=== The records ===

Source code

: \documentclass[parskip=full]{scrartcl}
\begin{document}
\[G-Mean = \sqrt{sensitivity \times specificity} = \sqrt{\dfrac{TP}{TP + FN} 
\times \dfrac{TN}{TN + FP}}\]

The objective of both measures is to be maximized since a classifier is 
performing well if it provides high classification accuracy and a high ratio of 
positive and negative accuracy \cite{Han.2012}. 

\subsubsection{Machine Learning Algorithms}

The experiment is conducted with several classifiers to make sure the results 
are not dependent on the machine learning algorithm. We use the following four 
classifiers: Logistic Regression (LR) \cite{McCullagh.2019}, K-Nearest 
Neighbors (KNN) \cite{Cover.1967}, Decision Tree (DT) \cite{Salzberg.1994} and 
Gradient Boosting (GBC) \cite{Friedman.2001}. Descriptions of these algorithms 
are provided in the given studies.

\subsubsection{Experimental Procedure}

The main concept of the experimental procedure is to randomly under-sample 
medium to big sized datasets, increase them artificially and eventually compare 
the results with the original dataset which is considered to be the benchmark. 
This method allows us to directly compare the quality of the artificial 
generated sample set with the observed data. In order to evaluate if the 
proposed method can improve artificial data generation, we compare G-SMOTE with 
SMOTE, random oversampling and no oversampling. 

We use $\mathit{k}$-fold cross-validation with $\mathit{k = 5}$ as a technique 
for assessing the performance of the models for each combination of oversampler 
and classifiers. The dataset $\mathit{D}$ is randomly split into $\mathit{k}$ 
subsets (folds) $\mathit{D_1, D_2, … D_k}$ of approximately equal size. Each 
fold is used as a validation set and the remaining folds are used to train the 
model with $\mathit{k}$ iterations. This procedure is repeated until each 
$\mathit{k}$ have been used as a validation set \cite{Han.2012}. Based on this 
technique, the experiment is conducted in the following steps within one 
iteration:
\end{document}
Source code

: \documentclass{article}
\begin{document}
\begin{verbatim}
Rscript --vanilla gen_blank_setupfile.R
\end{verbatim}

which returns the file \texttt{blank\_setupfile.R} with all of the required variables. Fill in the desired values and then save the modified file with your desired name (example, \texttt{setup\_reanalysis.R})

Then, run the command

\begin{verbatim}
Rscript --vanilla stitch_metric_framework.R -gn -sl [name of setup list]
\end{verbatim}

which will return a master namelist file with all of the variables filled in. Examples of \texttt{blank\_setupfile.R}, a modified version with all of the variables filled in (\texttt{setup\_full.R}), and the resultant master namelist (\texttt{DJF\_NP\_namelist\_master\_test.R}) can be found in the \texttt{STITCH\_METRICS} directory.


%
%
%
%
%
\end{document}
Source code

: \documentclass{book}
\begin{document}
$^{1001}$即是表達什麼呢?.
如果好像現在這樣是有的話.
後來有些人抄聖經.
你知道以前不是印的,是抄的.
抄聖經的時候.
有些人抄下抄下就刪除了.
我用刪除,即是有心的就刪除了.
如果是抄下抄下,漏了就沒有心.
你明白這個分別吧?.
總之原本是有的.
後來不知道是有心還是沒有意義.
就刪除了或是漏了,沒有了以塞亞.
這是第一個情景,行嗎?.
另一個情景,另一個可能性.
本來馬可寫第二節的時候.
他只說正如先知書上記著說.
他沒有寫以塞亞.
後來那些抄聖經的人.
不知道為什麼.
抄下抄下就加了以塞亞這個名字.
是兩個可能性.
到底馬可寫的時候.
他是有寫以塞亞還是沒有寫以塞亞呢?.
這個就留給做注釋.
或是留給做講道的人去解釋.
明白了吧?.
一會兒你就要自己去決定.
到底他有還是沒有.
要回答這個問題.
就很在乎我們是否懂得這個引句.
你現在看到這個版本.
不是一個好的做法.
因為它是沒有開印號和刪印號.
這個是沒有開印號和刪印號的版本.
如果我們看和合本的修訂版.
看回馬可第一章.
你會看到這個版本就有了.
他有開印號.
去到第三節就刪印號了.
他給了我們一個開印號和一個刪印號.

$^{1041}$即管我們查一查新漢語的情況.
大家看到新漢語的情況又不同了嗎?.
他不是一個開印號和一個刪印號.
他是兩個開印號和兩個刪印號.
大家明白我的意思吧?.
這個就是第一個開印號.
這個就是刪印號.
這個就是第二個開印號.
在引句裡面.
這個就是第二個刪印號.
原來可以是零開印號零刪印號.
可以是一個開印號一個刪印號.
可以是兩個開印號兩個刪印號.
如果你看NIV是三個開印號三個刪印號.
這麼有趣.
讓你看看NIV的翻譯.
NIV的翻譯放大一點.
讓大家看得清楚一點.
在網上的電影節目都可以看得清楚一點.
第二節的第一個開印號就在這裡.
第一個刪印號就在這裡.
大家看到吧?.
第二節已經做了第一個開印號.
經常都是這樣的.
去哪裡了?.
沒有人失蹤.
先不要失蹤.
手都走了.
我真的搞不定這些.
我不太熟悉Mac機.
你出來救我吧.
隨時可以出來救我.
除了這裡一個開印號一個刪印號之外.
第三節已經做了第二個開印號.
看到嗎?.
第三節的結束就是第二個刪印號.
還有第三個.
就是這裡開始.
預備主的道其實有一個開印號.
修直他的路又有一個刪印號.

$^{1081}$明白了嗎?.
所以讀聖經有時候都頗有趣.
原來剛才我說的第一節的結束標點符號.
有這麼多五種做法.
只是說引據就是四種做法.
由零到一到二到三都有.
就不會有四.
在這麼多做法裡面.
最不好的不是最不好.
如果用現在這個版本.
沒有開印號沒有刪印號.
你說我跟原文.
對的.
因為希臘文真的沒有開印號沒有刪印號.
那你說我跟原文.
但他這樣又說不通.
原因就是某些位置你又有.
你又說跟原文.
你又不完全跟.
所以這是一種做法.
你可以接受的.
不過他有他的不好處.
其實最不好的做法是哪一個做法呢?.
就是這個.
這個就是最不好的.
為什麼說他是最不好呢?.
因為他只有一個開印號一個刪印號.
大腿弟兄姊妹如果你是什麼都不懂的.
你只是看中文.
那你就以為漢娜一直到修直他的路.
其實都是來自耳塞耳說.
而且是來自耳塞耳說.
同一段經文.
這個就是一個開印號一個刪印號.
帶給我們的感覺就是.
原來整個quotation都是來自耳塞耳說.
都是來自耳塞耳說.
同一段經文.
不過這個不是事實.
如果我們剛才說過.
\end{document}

===

If a line in the entries above has the word "SMOTE", copy it.

proposed method can improve artificial data generation, we compare G-SMOTE with 
SMOTE, random oversampling and no oversampling. 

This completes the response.